WHAT IS EXPECTED:
Your answer should hold only the lines from the start of the data below through the line with "- 🏗️[How to", copied exactly, with pictures left out.

----

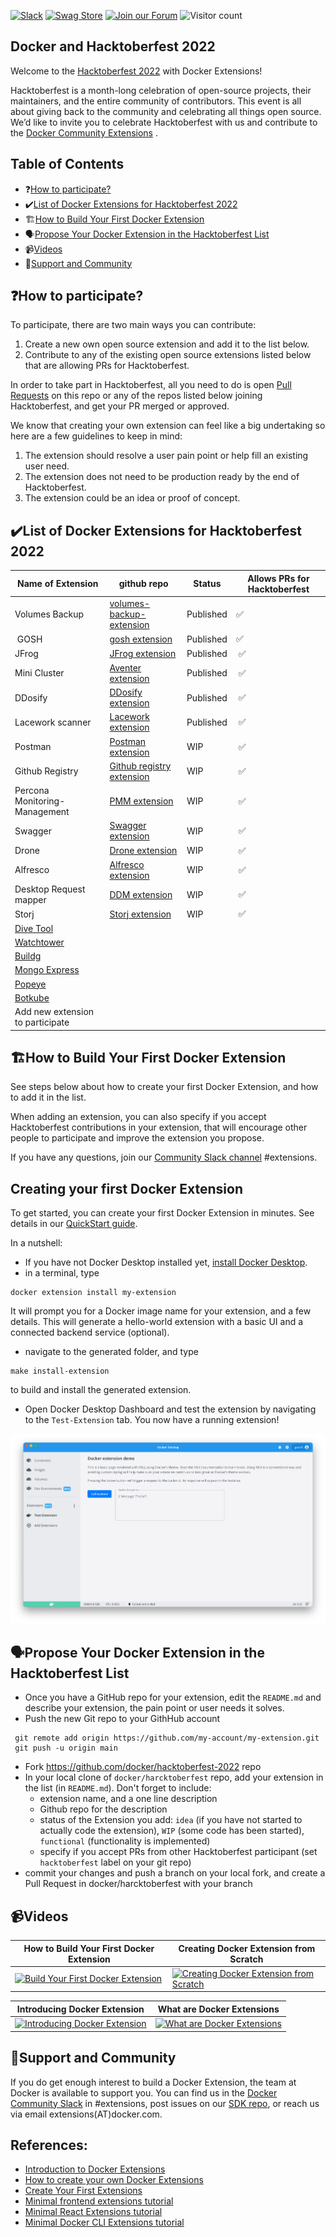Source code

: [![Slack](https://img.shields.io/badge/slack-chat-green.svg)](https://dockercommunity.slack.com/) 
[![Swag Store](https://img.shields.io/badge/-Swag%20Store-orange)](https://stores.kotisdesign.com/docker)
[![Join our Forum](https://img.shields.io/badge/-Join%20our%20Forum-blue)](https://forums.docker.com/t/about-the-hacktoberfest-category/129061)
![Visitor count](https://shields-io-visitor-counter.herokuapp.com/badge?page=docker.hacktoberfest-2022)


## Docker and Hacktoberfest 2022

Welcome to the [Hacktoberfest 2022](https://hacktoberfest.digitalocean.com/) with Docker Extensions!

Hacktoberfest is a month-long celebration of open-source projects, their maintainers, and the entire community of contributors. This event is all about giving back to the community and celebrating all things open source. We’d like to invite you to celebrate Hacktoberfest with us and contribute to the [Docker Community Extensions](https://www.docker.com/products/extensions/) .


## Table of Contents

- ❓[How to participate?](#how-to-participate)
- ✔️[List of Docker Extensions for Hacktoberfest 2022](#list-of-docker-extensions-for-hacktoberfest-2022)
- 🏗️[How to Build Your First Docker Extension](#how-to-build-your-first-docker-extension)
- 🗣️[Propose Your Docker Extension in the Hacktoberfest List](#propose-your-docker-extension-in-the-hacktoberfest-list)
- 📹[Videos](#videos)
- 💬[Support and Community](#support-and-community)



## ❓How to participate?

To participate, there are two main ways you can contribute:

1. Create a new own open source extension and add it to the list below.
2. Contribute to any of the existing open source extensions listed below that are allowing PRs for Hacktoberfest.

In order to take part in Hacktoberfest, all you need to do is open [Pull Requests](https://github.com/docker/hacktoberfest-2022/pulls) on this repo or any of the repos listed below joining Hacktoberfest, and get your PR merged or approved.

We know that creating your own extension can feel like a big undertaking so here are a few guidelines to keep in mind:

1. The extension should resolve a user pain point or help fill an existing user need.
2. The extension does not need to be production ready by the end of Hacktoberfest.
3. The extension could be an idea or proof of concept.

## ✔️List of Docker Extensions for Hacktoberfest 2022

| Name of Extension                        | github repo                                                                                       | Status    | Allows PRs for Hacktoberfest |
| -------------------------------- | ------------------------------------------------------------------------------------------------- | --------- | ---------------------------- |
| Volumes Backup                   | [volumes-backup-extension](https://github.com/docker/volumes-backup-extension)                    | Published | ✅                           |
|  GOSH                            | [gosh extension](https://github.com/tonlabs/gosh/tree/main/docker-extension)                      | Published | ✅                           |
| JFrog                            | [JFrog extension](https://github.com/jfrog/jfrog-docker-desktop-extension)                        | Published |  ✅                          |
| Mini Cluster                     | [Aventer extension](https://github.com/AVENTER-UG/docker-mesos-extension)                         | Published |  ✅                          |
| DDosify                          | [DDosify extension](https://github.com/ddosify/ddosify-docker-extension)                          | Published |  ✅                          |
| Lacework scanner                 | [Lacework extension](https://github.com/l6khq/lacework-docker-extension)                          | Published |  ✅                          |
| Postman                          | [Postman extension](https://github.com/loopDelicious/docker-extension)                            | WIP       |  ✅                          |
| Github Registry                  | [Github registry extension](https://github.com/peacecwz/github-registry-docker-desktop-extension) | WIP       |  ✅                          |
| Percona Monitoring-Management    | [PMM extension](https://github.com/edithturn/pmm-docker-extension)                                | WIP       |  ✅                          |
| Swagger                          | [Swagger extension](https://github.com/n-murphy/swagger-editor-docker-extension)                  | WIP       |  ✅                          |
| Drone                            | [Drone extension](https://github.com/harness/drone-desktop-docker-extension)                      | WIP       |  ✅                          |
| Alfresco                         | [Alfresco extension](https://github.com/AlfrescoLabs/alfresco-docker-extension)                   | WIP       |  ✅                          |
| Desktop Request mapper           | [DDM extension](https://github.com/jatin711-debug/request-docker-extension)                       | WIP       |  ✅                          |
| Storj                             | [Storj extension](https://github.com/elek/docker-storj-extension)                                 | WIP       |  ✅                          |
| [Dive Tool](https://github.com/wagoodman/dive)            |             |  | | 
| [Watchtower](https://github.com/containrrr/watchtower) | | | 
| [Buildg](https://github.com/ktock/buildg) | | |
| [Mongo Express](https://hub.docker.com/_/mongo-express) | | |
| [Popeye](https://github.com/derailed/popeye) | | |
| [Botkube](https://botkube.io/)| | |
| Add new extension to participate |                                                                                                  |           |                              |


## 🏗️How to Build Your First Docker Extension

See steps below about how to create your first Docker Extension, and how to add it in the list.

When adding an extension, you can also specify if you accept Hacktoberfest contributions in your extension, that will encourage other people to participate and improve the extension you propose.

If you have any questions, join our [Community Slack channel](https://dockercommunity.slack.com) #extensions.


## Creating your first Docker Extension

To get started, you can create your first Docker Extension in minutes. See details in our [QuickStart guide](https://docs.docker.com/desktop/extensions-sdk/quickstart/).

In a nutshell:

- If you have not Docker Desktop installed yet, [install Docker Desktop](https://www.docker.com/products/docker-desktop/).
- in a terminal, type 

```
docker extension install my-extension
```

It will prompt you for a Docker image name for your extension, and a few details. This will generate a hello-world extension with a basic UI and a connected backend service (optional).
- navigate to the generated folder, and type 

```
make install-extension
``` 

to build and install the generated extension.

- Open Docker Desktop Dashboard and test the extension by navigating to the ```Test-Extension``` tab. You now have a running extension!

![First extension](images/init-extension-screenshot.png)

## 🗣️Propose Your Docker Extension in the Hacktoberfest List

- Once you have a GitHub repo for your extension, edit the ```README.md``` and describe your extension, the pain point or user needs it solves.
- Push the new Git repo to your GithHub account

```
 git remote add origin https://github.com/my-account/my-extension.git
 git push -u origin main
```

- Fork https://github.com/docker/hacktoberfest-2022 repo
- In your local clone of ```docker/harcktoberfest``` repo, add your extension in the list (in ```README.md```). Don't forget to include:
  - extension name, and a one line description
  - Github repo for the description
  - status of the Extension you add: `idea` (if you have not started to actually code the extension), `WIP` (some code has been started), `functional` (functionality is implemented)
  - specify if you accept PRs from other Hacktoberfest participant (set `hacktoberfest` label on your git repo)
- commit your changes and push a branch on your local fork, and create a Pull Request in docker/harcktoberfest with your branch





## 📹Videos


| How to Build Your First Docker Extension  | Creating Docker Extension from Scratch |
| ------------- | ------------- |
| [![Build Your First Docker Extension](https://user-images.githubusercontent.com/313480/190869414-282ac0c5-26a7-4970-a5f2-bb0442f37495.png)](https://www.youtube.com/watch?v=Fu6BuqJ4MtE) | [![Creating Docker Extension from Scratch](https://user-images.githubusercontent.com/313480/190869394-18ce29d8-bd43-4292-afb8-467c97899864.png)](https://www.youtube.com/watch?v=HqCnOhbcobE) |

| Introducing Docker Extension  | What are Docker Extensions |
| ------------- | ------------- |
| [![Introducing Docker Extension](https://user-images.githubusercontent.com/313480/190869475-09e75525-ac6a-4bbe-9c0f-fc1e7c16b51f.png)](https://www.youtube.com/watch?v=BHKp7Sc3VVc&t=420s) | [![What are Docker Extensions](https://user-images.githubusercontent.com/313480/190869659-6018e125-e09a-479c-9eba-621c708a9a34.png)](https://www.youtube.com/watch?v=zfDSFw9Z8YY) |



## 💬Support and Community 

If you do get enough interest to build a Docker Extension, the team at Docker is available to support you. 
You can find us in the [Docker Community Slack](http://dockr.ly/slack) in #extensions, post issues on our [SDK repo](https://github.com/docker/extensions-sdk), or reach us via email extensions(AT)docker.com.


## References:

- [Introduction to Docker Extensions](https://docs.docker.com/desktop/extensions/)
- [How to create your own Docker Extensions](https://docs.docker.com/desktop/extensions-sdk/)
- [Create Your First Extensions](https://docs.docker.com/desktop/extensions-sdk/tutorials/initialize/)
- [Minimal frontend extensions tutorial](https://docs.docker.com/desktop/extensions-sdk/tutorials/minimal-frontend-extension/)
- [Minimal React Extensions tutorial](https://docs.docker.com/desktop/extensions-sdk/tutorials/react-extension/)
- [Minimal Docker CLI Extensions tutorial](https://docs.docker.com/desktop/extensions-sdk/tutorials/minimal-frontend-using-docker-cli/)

----

ANSWER SPACE:
Source code

: [![Slack](https://img.shields.io/badge/slack-chat-green.svg)](https://dockercommunity.slack.com/) 
[![Swag Store](https://img.shields.io/badge/-Swag%20Store-orange)](https://stores.kotisdesign.com/docker)
[![Join our Forum](https://img.shields.io/badge/-Join%20our%20Forum-blue)](https://forums.docker.com/t/about-the-hacktoberfest-category/129061)
![Visitor count](https://shields-io-visitor-counter.herokuapp.com/badge?page=docker.hacktoberfest-2022)


## Docker and Hacktoberfest 2022

Welcome to the [Hacktoberfest 2022](https://hacktoberfest.digitalocean.com/) with Docker Extensions!

Hacktoberfest is a month-long celebration of open-source projects, their maintainers, and the entire community of contributors. This event is all about giving back to the community and celebrating all things open source. We’d like to invite you to celebrate Hacktoberfest with us and contribute to the [Docker Community Extensions](https://www.docker.com/products/extensions/) .


## Table of Contents

- ❓[How to participate?](#how-to-participate)
- ✔️[List of Docker Extensions for Hacktoberfest 2022](#list-of-docker-extensions-for-hacktoberfest-2022)
- 🏗️[How to Build Your First Docker Extension](#how-to-build-your-first-docker-extension)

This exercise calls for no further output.